[Items from a dataset]
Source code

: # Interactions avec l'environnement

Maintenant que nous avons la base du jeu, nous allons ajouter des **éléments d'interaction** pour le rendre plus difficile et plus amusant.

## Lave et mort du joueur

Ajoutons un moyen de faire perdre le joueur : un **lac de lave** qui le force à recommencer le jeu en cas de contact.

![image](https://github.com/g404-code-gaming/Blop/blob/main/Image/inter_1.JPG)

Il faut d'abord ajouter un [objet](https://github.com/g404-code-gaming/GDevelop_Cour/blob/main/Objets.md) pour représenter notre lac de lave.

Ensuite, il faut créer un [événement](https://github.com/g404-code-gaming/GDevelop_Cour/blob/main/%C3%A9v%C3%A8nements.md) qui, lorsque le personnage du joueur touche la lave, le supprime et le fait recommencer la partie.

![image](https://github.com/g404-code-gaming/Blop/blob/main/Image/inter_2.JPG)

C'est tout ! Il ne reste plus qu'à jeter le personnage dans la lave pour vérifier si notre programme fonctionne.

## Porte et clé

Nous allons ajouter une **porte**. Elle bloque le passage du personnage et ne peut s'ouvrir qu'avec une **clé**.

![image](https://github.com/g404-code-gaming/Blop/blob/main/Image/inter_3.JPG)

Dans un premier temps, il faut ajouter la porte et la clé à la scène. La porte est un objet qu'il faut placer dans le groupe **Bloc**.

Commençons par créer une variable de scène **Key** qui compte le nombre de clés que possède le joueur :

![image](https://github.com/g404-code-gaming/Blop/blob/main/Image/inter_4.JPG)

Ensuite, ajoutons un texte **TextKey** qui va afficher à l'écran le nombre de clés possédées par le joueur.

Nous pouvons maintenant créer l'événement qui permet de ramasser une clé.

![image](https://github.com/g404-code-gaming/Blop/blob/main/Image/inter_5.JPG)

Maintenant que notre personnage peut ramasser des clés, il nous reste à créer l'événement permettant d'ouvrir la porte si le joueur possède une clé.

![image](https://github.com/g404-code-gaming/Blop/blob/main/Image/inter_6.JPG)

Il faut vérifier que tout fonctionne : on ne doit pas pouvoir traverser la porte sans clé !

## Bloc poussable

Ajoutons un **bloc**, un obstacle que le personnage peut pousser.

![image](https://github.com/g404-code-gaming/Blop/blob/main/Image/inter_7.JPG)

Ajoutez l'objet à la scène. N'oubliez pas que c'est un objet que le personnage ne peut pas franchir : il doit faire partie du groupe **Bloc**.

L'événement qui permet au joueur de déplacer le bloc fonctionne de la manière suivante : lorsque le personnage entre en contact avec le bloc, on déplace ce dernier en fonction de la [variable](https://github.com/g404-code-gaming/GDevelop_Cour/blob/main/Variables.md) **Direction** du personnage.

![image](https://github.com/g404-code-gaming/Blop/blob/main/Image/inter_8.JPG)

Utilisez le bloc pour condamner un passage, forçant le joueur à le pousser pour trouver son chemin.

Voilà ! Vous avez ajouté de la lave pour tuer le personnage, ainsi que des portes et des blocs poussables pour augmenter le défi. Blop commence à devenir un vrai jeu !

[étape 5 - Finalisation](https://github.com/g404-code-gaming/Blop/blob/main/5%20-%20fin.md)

What to do: Every entry above must be returned word for word.

Reply:
Source code

: # Interactions avec l'environnement

Maintenant que nous avons la base du jeu, nous allons ajouter des **éléments d'interaction** pour le rendre plus difficile et plus amusant.

## Lave et mort du joueur

Ajoutons un moyen de faire perdre le joueur : un **lac de lave** qui le force à recommencer le jeu en cas de contact.

![image](https://github.com/g404-code-gaming/Blop/blob/main/Image/inter_1.JPG)

Il faut d'abord ajouter un [objet](https://github.com/g404-code-gaming/GDevelop_Cour/blob/main/Objets.md) pour représenter notre lac de lave.

Ensuite, il faut créer un [événement](https://github.com/g404-code-gaming/GDevelop_Cour/blob/main/%C3%A9v%C3%A8nements.md) qui, lorsque le personnage du joueur touche la lave, le supprime et le fait recommencer la partie.

![image](https://github.com/g404-code-gaming/Blop/blob/main/Image/inter_2.JPG)

C'est tout ! Il ne reste plus qu'à jeter le personnage dans la lave pour vérifier si notre programme fonctionne.

## Porte et clé

Nous allons ajouter une **porte**. Elle bloque le passage du personnage et ne peut s'ouvrir qu'avec une **clé**.

![image](https://github.com/g404-code-gaming/Blop/blob/main/Image/inter_3.JPG)

Dans un premier temps, il faut ajouter la porte et la clé à la scène. La porte est un objet qu'il faut placer dans le groupe **Bloc**.

Commençons par créer une variable de scène **Key** qui compte le nombre de clés que possède le joueur :

![image](https://github.com/g404-code-gaming/Blop/blob/main/Image/inter_4.JPG)

Ensuite, ajoutons un texte **TextKey** qui va afficher à l'écran le nombre de clés possédées par le joueur.

Nous pouvons maintenant créer l'événement qui permet de ramasser une clé.

![image](https://github.com/g404-code-gaming/Blop/blob/main/Image/inter_5.JPG)

Maintenant que notre personnage peut ramasser des clés, il nous reste à créer l'événement permettant d'ouvrir la porte si le joueur possède une clé.

![image](https://github.com/g404-code-gaming/Blop/blob/main/Image/inter_6.JPG)

Il faut vérifier que tout fonctionne : on ne doit pas pouvoir traverser la porte sans clé !

## Bloc poussable

Ajoutons un **bloc**, un obstacle que le personnage peut pousser.

![image](https://github.com/g404-code-gaming/Blop/blob/main/Image/inter_7.JPG)

Ajoutez l'objet à la scène. N'oubliez pas que c'est un objet que le personnage ne peut pas franchir : il doit faire partie du groupe **Bloc**.

L'événement qui permet au joueur de déplacer le bloc fonctionne de la manière suivante : lorsque le personnage entre en contact avec le bloc, on déplace ce dernier en fonction de la [variable](https://github.com/g404-code-gaming/GDevelop_Cour/blob/main/Variables.md) **Direction** du personnage.

![image](https://github.com/g404-code-gaming/Blop/blob/main/Image/inter_8.JPG)

Utilisez le bloc pour condamner un passage, forçant le joueur à le pousser pour trouver son chemin.

Voilà ! Vous avez ajouté de la lave pour tuer le personnage, ainsi que des portes et des blocs poussables pour augmenter le défi. Blop commence à devenir un vrai jeu !

[étape 5 - Finalisation](https://github.com/g404-code-gaming/Blop/blob/main/5%20-%20fin.md)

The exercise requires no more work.